Quantum Fluctuations of a 3-Dimensional φ 4 Model-Quantum Ferroelectrics

Abstract

A renormalization group transformation for quantum statistics is developed and applied to the φ4 model. We find that quantum fluctuations at T = 0 and thermal fluctuations at T ≠ 0 restore the symmetry giving rise to a ferroelectric-para-electric transition. The renormalized mass (the inverse dielectric susceptibility) and the coupling constant become temperature dependent.
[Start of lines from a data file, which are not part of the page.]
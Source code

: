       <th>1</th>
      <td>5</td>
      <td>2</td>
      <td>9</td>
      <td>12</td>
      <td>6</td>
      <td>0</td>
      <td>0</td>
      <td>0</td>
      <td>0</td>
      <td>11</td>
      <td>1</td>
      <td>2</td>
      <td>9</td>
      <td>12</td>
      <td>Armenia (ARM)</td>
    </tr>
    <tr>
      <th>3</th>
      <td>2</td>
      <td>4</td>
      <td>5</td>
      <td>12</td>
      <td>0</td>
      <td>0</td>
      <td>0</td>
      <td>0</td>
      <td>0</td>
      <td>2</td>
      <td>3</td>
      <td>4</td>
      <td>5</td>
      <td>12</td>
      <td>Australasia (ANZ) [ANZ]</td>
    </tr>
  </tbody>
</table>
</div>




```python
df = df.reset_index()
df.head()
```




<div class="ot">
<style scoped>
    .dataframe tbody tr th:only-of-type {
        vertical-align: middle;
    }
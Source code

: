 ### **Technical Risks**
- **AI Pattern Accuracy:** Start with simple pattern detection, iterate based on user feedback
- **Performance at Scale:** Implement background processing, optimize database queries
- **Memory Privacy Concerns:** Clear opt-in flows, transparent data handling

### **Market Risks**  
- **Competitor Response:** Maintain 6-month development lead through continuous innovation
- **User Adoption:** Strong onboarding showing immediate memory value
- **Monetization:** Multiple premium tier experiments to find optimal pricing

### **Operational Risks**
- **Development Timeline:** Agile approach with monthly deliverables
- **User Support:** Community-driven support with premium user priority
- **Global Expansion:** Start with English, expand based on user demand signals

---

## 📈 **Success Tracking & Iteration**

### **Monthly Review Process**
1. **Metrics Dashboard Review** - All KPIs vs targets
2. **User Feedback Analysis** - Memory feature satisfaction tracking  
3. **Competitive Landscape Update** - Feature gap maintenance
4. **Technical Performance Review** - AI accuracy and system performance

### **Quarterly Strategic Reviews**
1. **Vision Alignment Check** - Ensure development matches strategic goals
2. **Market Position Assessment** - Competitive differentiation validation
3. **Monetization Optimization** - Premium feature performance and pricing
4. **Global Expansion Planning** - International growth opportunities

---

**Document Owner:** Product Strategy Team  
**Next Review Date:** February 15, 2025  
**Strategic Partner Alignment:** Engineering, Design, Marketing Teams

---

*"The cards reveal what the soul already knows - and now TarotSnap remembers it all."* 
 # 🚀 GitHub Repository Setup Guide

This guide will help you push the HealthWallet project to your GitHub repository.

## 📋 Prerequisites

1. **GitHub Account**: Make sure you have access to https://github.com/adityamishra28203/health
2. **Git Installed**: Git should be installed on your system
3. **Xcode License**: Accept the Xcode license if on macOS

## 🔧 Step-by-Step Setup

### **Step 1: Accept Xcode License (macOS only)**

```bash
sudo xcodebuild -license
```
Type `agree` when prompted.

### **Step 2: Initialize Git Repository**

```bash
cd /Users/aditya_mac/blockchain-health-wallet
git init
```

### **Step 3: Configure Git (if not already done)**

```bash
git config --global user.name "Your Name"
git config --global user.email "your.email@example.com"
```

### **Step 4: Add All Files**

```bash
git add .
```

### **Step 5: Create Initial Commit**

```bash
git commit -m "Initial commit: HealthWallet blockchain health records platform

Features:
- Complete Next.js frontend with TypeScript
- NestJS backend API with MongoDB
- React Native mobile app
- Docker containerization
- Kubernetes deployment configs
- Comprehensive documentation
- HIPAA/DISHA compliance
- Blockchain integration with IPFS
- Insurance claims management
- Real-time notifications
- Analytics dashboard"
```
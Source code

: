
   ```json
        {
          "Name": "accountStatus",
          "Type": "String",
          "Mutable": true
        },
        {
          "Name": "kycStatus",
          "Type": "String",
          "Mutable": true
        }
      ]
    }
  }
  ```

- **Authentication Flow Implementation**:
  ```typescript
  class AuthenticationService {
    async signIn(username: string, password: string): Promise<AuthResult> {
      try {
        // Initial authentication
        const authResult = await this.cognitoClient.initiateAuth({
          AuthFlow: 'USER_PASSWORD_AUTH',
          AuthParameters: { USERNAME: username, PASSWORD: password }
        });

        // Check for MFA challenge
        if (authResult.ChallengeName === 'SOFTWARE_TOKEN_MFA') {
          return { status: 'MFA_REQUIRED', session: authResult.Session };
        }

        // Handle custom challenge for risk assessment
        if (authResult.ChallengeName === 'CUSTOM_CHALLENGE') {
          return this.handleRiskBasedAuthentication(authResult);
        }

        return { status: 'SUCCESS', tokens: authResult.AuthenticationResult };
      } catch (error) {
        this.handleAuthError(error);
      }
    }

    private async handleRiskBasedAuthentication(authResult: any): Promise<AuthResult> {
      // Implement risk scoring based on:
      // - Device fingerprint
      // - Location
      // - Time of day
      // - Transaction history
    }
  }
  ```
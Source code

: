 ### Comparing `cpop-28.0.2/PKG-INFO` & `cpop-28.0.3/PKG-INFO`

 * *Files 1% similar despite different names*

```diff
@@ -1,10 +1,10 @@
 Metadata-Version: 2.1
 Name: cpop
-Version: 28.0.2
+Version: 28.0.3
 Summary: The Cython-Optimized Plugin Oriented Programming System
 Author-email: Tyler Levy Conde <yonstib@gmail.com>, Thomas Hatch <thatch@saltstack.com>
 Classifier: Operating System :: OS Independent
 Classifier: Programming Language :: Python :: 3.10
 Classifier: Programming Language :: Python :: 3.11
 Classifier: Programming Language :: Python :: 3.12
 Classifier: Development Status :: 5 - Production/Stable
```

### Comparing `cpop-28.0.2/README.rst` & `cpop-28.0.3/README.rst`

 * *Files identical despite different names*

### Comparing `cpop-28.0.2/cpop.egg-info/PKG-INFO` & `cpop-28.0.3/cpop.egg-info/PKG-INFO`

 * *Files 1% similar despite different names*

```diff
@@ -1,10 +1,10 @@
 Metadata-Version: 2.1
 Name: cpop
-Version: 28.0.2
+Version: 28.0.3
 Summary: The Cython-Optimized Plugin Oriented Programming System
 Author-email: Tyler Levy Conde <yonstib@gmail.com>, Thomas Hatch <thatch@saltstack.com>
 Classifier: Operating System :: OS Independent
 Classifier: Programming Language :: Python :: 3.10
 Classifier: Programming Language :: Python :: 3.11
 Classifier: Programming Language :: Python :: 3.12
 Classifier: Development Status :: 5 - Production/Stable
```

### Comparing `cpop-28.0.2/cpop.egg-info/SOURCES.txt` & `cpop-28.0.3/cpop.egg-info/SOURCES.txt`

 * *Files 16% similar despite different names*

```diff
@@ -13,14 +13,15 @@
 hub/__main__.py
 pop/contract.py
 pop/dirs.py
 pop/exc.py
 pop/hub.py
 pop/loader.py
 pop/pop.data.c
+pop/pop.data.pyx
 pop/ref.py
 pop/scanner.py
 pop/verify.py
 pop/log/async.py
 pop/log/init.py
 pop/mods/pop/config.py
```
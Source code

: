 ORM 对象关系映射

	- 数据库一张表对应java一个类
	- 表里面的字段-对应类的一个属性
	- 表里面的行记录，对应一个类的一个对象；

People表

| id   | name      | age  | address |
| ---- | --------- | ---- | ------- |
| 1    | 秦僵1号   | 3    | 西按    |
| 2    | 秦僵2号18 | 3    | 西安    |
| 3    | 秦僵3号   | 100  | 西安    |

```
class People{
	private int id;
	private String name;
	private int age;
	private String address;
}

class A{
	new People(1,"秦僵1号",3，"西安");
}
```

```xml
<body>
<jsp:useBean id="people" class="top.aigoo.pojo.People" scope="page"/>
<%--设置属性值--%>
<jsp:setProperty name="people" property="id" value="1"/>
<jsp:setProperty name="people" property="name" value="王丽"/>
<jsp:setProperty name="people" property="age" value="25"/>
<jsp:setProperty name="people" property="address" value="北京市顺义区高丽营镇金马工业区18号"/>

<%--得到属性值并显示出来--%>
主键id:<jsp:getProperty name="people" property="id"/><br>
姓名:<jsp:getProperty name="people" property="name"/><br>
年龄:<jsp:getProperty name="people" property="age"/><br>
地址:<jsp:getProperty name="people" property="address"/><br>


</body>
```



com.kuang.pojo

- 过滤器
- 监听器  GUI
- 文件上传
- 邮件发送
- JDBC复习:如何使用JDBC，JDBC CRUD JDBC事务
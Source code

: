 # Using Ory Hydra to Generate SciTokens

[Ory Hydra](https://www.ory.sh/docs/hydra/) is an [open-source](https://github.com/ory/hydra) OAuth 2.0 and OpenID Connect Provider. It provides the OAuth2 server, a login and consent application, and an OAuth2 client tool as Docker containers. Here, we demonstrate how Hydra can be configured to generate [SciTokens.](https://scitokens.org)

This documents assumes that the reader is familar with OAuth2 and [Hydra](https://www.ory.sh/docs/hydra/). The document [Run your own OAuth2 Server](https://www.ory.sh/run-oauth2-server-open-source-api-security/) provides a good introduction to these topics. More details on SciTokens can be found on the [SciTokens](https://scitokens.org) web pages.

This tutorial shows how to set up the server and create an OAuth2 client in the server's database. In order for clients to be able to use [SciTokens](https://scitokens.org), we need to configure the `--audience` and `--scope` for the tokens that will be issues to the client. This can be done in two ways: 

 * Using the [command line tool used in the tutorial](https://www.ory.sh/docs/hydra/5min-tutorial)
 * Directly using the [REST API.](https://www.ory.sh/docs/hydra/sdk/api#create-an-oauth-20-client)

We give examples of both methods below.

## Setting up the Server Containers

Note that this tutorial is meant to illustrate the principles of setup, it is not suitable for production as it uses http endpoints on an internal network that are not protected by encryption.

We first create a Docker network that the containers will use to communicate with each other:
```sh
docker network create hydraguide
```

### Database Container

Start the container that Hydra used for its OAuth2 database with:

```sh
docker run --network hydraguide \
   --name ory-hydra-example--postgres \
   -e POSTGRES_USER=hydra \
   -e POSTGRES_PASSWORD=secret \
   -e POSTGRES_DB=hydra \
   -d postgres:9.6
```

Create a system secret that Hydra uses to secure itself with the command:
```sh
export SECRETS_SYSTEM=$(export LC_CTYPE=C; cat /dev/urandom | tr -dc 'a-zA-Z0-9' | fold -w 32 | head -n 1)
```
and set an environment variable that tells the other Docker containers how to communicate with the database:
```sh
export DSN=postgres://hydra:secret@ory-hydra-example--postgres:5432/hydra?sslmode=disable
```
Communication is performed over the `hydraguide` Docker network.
The renormalization constants and the Wilson functions are given by the calculation at T = 0. The inverse susceptibility for n = 1 and d = 3 (n being the number of components of the order parameter and d the dimension) is given by \( {\chi^{{ - 1}}} \sim \chi_{{qmf}}^{{ - 1}}{\left| {Log\,\chi_{{qmf}}^{{ - 1}}} \right|^{{ - 1/3}}} \) (qmf refers to the quantum-mean-field susceptibility in the paraelectric phase). For materials with TC = 0 we find \( \chi_{{qmf}}^{{ - 1}} \sim {T^2} \) and \( {\chi^{{ - 1}}} \sim {T^2}{\left| {Log\,{T^2}} \right|^{{ - 1/3}}} \).